I guess it's all the factors mentioned about, plus a certain amount of wisdom gleaned from the Dark Ages of the past two years, which have put me in my present "high on lie" state of mind.  I've been experiencing a joy, that I thought had been lost, in just walking or shopping or talking or being with others, yes, even in studying.  I feel confident that whatever lies in my future, I will be able to appreciate it.  I'm also quite confident that I will get into something I will enjoy as  work, whether by luck or skill or perseverance.   

When I was home I went to Lilydale with my mother, my younger sister Bonnie and Harvey.  I guess that you've heard of the place.  It's a spiritualist colony just outside of Cassadaga.  We were directed to Mrs. Isabel Ferguson by my aunt who used to go there frequently.  I was invited in by Mrs. Ferguson.  She didn't ask my name of any questions, just started out by telling me that she saw that I was going to law school in California.  Her powers of seeing the situation each of us was in at that time is undeniable.  She told Harvey he was looking for a job, saw that he had a former connection to law, etc.  Most impressive.  If her powers of seeing the future are as good then I have another reason for feeling confident.  She told me I'd live long and be very lucky.  She gave me names of people I'd meet etc.  She told Harvey he'd get a job along an ocean coast far from Lilydale.  If old Harv lands a job on the west coast, my future is golden.

Have you ever read any of the works of Celine?  He's a tremendously powerful writer.  I'm reading Death on the Installment Plan and it just sweeps my mind from its mooring in this torrent of dreamlike scenes.

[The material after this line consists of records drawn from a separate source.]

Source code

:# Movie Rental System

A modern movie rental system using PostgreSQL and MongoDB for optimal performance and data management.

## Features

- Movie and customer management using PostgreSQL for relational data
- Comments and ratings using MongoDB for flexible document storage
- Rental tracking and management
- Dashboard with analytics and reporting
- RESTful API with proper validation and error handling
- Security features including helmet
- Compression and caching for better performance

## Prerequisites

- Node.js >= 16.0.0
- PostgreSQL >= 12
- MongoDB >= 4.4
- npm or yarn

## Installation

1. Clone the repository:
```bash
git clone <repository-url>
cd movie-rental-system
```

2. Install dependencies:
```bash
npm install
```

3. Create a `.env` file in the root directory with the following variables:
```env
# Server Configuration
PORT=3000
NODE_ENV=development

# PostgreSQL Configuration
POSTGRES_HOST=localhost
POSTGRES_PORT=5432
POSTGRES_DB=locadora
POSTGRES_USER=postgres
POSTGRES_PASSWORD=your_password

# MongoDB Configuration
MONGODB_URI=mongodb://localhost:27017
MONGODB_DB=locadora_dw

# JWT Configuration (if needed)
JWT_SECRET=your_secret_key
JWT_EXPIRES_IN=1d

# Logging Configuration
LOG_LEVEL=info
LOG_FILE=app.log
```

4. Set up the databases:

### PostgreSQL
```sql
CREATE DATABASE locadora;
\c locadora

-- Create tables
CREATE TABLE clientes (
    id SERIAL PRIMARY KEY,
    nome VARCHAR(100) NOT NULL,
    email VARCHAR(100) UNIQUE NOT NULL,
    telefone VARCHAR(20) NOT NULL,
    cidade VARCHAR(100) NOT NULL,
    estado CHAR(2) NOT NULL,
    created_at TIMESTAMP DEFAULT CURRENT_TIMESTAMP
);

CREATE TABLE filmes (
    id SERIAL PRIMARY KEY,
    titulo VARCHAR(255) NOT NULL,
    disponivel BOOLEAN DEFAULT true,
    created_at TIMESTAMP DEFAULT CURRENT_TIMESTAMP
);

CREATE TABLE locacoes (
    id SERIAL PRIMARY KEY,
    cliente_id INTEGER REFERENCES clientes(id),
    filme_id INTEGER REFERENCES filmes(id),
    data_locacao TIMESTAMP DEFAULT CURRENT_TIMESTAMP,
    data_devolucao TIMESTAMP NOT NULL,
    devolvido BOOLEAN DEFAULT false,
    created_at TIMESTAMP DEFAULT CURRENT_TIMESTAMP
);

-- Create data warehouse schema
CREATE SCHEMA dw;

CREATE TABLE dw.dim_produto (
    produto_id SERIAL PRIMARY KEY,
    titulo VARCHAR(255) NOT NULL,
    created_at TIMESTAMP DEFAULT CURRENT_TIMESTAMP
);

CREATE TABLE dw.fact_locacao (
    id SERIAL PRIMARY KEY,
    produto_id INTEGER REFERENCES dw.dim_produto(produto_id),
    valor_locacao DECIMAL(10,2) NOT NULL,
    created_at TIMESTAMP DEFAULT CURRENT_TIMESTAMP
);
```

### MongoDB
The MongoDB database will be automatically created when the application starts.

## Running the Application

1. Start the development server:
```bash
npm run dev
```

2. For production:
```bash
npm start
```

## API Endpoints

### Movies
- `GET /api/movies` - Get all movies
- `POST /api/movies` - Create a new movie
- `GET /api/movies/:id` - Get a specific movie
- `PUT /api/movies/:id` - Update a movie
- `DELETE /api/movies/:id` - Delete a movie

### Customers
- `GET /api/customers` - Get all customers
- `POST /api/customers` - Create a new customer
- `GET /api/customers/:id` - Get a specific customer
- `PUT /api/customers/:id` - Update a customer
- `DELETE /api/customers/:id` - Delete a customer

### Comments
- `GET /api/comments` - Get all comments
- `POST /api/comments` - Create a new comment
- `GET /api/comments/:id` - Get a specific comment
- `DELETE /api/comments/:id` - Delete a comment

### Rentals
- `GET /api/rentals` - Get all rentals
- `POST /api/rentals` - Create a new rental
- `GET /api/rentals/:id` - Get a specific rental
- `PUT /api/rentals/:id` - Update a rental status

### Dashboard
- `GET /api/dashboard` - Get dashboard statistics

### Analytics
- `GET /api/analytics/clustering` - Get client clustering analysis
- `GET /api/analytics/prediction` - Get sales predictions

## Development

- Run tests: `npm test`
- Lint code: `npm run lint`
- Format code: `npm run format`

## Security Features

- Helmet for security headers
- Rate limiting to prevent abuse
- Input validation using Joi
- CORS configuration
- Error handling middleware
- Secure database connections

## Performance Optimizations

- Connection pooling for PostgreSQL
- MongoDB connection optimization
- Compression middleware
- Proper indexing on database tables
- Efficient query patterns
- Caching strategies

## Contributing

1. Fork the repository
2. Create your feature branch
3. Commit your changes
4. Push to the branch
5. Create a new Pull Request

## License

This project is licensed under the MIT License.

Now then, here's the plan.  I would like to come up to Deer Lodge for a visit around Thanksgiving time.  I'll be looking for a ride up anytime after Nov. 20.  Our vacation is Nov 28 & 29, and with only a few classes being missed, I can extend that to about 1 1/2 weeks.  What's really tempting is the prospect that I could, after Thanksgiving, not come back here, miss only 2 weeks of classes and then not have any commitments until Jan 8, the day for my first final.  More pragmatically  I could come back here by Dec. 1, then fly to Buffalo Dec 12 and stay until Jan 6.  But anyway, let me know if you'll be around Deer Lodge from Nov 20-Dec 1, and if I could come visit OK?

Enough for now.  Take care and write back with your usual promptness.